-- Data listing --
..........
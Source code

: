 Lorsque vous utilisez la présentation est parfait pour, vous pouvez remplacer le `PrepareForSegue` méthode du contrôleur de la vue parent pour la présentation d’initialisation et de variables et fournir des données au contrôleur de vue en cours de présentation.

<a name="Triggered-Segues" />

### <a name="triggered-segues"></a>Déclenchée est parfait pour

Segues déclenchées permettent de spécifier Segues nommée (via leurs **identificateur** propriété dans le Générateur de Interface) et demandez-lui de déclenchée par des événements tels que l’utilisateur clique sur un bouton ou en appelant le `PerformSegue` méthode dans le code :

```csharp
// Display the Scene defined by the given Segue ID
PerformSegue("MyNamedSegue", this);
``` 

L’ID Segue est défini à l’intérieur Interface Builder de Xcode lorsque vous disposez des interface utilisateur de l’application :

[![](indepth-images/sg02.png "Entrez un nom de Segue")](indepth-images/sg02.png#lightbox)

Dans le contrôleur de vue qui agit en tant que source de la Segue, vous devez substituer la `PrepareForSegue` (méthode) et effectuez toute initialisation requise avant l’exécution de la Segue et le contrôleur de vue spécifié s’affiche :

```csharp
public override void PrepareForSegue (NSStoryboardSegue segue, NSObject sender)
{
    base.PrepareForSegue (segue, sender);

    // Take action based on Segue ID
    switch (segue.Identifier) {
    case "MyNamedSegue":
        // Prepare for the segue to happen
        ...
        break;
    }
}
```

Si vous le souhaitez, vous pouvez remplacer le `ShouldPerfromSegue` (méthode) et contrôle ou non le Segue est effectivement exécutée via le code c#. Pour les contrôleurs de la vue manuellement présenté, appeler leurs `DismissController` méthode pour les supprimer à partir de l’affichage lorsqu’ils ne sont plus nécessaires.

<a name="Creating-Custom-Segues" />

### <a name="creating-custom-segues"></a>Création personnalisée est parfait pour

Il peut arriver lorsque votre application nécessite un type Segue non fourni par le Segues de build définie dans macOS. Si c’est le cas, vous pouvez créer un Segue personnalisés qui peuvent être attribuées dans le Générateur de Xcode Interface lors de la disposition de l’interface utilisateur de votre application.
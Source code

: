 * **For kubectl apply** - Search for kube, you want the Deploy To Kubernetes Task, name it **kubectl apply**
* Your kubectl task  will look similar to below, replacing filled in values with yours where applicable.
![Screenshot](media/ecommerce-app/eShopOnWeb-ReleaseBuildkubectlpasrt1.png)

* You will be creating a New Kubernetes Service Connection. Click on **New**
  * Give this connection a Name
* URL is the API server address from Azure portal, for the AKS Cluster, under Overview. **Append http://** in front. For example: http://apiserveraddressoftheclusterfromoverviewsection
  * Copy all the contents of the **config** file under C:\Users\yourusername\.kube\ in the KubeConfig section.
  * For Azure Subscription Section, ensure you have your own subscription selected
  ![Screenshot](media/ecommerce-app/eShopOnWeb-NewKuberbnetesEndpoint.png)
..........
-- What needs to be done --
Pull every line containing the word "eShopOnWeb" out of the entries above.

-- Output of the task --
![Screenshot](media/ecommerce-app/eShopOnWeb-ReleaseBuildkubectlpasrt1.png)
  ![Screenshot](media/ecommerce-app/eShopOnWeb-NewKuberbnetesEndpoint.png)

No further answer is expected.